Driving on country roads is enjoyable and can also provide time for some reflection. Such an opportunity this week allowed me to consider the learning my younger son has been undertaking in sitting his VCE exams and by extrapolation, the learning that our Year 12 students may also have been doing over the last week or so.
The VCE exams are set by the State to test our students’ learning in their academic subjects. This is useful and an important task of itself and personal best academic results are our goal as individuals (students), our wish for our children as parents, as teachers and as a school.
It has been interesting to observe as well as support my son on these exams days and the time leading up to them, as he has come to terms with the inevitability of their occurrence (I suspect there were times that he wished that it might all be a bad nightmare), the finality of concluding school (a sad time for a young man who has always loved the social interaction and range of activities at school), the fear of possible failure, of the future and not being quite sure of what he wishes to do (career) in the years to come.
My thoughts as we rolled along country roads were that our Year 12 students learn much from their VCE exams if they are approached positively. There is the obvious result of a clear indication of their knowledge in their respective subjects, but there is much more.
Nearly everybody gets stressed by exams, even those looking as ‘cool as a cucumber’. We all feel pressure to some extent.

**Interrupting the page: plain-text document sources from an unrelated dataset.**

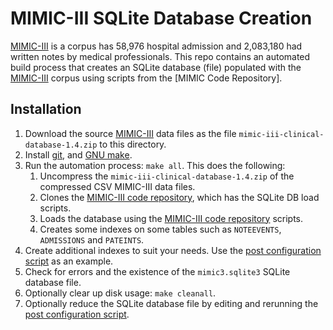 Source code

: # MIMIC-III SQLite Database Creation

[MIMIC-III] is a corpus has 58,976 hospital admission and 2,083,180 had written
notes by medical professionals.  This repo contains an automated build process
that creates an SQLite database (file) populated with the [MIMIC-III] corpus
using scripts from the [MIMIC Code Repository].


## Installation

1. Download the source [MIMIC-III] data files as the file
   `mimic-iii-clinical-database-1.4.zip` to this directory.
1. Install [git], and [GNU make].
1. Run the automation process: `make all`.  This does the following:
   1. Uncompress the `mimic-iii-clinical-database-1.4.zip` of the compressed
      CSV MIMIC-III data files.
   1. Clones the [MIMIC-III code repository], which has the SQLite DB load
      scripts.
   1. Loads the database using the [MIMIC-III code repository] scripts.
   1. Creates some indexes on some tables such as `NOTEEVENTS`, `ADMISSIONS`
      and `PATEINTS`.
1. Create additional indexes to suit your needs.  Use the [post configuration
   script] as an example.
1. Check for errors and the existence of the `mimic3.sqlite3` SQLite database
   file.
1. Optionally clear up disk usage: `make cleanall`.
1. Optionally reduce the SQLite database file by editing and rerunning the
   [post configuration script].


<!-- links -->
[MIMIC-III]: https://mimic.mit.edu/docs/iii/
[SQLite]: https://www.sqlite.org/index.html
[git]: https://git-scm.com
[GNU make]: https://www.gnu.org/software/make/
[MIMIC-III code repository]: https://github.com/MIT-LCP/mimic-code.git
[post configuration script]: ./src/bin/postconfig.sh
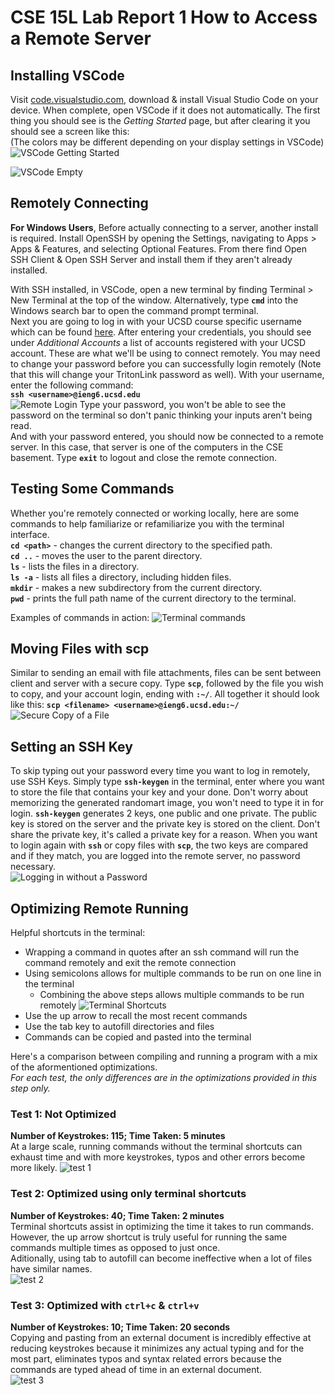 # CSE 15L Lab Report 1  How to Access a Remote Server

## Installing VSCode
Visit [code.visualstudio.com](https://code.visualstudio.com/), download & install Visual Studio Code on your device. When complete, open VSCode if it does not automatically. The first thing you should see is the *Getting Started* page, but after clearing it you should see a screen like this:   
(The colors may be different depending on your display settings in VSCode)   
![VSCode Getting Started](VSCodeStart.png)   
   
![VSCode Empty](VSCodeEmpty.png)   

## Remotely Connecting
**For Windows Users**, Before actually connecting to a server, another install is required. Install OpenSSH by opening the Settings, navigating to Apps > Apps & Features, and selecting Optional Features. From there find Open SSH Client & Open SSH Server and install them if they aren't already installed.  

With SSH installed, in VSCode, open a new terminal by finding Terminal > New Terminal at the top of the window. Alternatively, type **`cmd`** into the Windows search bar to open the command prompt terminal.  
Next you are going to log in with your UCSD course specific username which can be found [here](https://sdacs.ucsd.edu/~icc/index.php). After entering your credentials, you should see under *Additional Accounts* a list of accounts registered with your UCSD account. These are what we'll be using to connect remotely. You may need to change your password before you can successfully login remotely (Note that this will change your TritonLink password as well). With your username, enter the following command:   
**`ssh <username>@ieng6.ucsd.edu`**   
![Remote Login](passwordLogin.png)
Type your password, you won't be able to see the password on the terminal so don't panic thinking your inputs aren't being read.   
And with your password entered, you should now be connected to a remote server. In this case, that server is one of the computers in the CSE basement. Type **`exit`** to logout and close the remote connection.

## Testing Some Commands
Whether you're remotely connected or working locally, here are some commands to help familiarize or refamiliarize you with the terminal interface.  
**`cd <path>`** - changes the current directory to the specified path.  
**`cd ..`** - moves the user to the parent directory.   
**`ls`** - lists the files in a directory.   
**`ls -a`** - lists all files a directory, including hidden files.  
**`mkdir`** - makes a new subdirectory from the current directory.    
**`pwd`** - prints the full path name of the current directory to the terminal.  

Examples of commands in action:   ![Terminal commands](commands.png)

## Moving Files with scp
Similar to sending an email with file attachments, files can be sent between client and server with a secure copy. Type **`scp`**, followed by the file you wish to copy, and your account login, ending with **`:~/`**. All together it should look like this: 
**`scp <filename> <username>@ieng6.ucsd.edu:~/`**
![Secure Copy of a File](scp.png)

## Setting an SSH Key
To skip typing out your password every time you want to log in remotely, use SSH Keys. Simply type **`ssh-keygen`** in the terminal, enter where you want to store the file that contains your key and your done. Don't worry about memorizing the generated randomart image, you won't need to type it in for login. **`ssh-keygen`** generates 2 keys, one public and one private. The public key is stored on the server and the private key is stored on the client. Don't share the private key, it's called a private key for a reason. When you want to login again with **`ssh`** or copy files with **`scp`**, the two keys are compared and if they match, you are logged into the remote server, no password necessary.  
![Logging in without a Password](keygenLogin.png)

## Optimizing Remote Running
Helpful shortcuts in the terminal:
- Wrapping a command in quotes after an ssh command will run the command remotely and exit the remote connection
- Using semicolons allows for multiple commands to be run on one line in the terminal
    - Combining the above steps allows multiple commands to be run remotely
    ![Terminal Shortcuts](shortcut.png)
- Use the up arrow to recall the most recent commands
- Use the tab key to autofill directories and files
- Commands can be copied and pasted into the terminal

Here's a comparison between compiling and running a program with a mix of the aformentioned optimizations.  
*For each test, the only differences are in the optimizations provided in this step only.*  

### Test 1: Not Optimized   
**Number of Keystrokes: 115; Time Taken: 5 minutes**   
At a large scale, running commands without the terminal shortcuts can exhaust time and with more keystrokes, typos and other errors become more likely.
![test 1](test1.png)

### Test 2: Optimized using only terminal shortcuts  
**Number of Keystrokes: 40; Time Taken: 2 minutes**  
Terminal shortcuts assist in optimizing the time it takes to run commands.  
However, the up arrow shortcut is truly useful for running the same commands multiple times as opposed to just once.  
Aditionally, using tab to autofill can become ineffective when a lot of files have similar names.   
![test 2](test2.png)

### Test 3: Optimized with **`ctrl+c`** & **`ctrl+v`**  
**Number of Keystrokes: 10; Time Taken: 20 seconds**  
Copying and pasting from an external document is incredibly effective at reducing keystrokes because it minimizes any actual typing and for the most part, eliminates typos and syntax related errors because the commands are typed ahead of time in an external document.   
![test 3](test3.png)
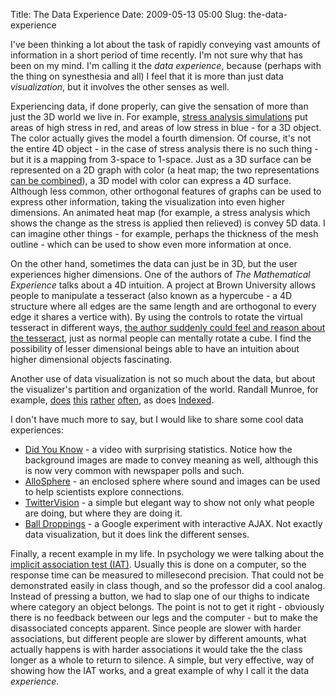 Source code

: Title: The Data Experience
Date: 2009-05-13 05:00
Slug: the-data-experience

I've been thinking a lot about the task of rapidly conveying vast
amounts of information in a short period of time recently. I'm not sure
why that has been on my mind. I'm calling it the *data experience*,
because (perhaps with the thing on synesthesia and all) I feel that it
is more than just data *visualization*, but it involves the other senses
as well.

Experiencing data, if done properly, can give the sensation of more than
just the 3D world we live in. For example, [stress analysis
simulations](http://images.google.com/images?q=stress+analysis) put
areas of high stress in red, and areas of low stress in blue - for a 3D
object. The color actually gives the model a fourth dimension. Of
course, it's not the entire 4D object - in the case of stress analysis
there is no such thing - but it is a mapping from 3-space to 1-space.
Just as a 3D surface can be represented on a 2D graph with color (a heat
map; the two representations [can be
combined](http://www.originlab.com/www/resources/graph_gallery/images_galleries/weisman_bruce_surface500px.gif)),
a 3D model with color can express a 4D surface. Although less common,
other orthogonal features of graphs can be used to express other
information, taking the visualization into even higher dimensions. An
animated heat map (for example, a stress analysis which shows the change
as the stress is applied then relieved) is convey 5D data. I can imagine
other things - for example, perhaps the thickness of the mesh outline -
which can be used to show even more information at once.

On the other hand, sometimes the data can just be in 3D, but the user
experiences higher dimensions. One of the authors of *The Mathematical
Experience* talks about a 4D intuition. A project at Brown University
allows people to manipulate a tesseract (also known as a hypercube - a
4D structure where all edges are the same length and are orthogonal to
every edge it shares a vertice with). By using the controls to rotate
the virtual tesseract in different ways, [the author suddenly could feel
and reason about the
tesseract](http://www.fortunecity.com/emachines/e11/86/mathex8.html),
just as normal people can mentally rotate a cube. I find the possibility
of lesser dimensional beings able to have an intuition about higher
dimensional objects fascinating.

Another use of data visualization is not so much about the data, but
about the visualizer's partition and organization of the world. Randall
Munroe, for example, [does](http://xkcd.com/418/)
[this](http://xkcd.com/476/) [rather](http://xkcd.com/388/)
[often](http://xkcd.com/435/), as does
[Indexed](http://thisisindexed.com/).

I don't have much more to say, but I would like to share some cool data
experiences:

-   [Did You Know](http://www.youtube.com/watch?v=jpEnFwiqdx8) - a video
    with surprising statistics. Notice how the background images are
    made to convey meaning as well, although this is now very common
    with newspaper polls and such.
-   [AlloSphere](http://www.ted.com/talks/view/id/516) - an enclosed
    sphere where sound and images can be used to help scientists explore
    connections.
-   [TwitterVision](http://www.twittervision.com/) - a simple but
    elegant way to show not only what people are doing, but where they
    are doing it.
-   [Ball
    Droppings](http://www.chromeexperiments.com/detail/balldroppings/) -
    a Google experiment with interactive AJAX. Not exactly data
    visualization, but it does link the different senses.

Finally, a recent example in my life. In psychology we were talking
about the [implicit association test
(IAT)](http://en.wikipedia.org/wiki/Implicit_Association_Test). Usually
this is done on a computer, so the response time can be measured to
millesecond precision. That could not be demonstrated easily in class
though, and so the professor did a cool analog. Instead of pressing a
button, we had to slap one of our thighs to indicate where category an
object belongs. The point is not to get it right - obviously there is no
feedback between our legs and the computer - but to make the
disassociated concepts apparent. Since people are slower with harder
associations, but different people are slower by different amounts, what
actually happens is with harder associations it would take the the class
longer as a whole to return to silence. A simple, but very effective,
way of showing how the IAT works, and a great example of why I call it
the data *experience*.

Stress reactions are a normal mind and bodily reaction to pressure and if handled correctly help you perform at your best.
Writing down your fears, even speaking them out loud to yourself or discussing them with a trusted person helps. Understanding your fears places them in perspective.
In an exam, focussing on the moment is important: answer the next question. Living in the ‘now’ is an important mental skill to develop. Learning to manage physical aspects of stress is useful. Slowing breath is useful, especially breathing out slowly and then learning to stand tall and act confidently: this sends positive physical messages to our brain. Chewing on something also helps, but is not always possible or allowed. Chewing something sends a message to your body that the situation must be OK if you can stop to eat something.
But perhaps the best way to manage stress reactions and an important lesson to learn is the power of the five P’s: Perfect preparation predicts powerful performance.
More on how to manage stress in exams can be found at Andrew Fuller’s LinkedIn post. Andrew is the psychologist advising Resilient Youth Australia, who designs and manages the wellbeing surveys we use with students each year.
There is lots of learning to do in an exam situation, apart from the obvious. It is about staying focussed on your child, our student as a whole person, not just the academic knowledge.
PS. Our country drive was a great day out and my younger son’s VCE results will be what they will be. He has also taken on a challenge that caused him considerable fear and anxiety prior to the event and he has come through, having learned about himself as a person.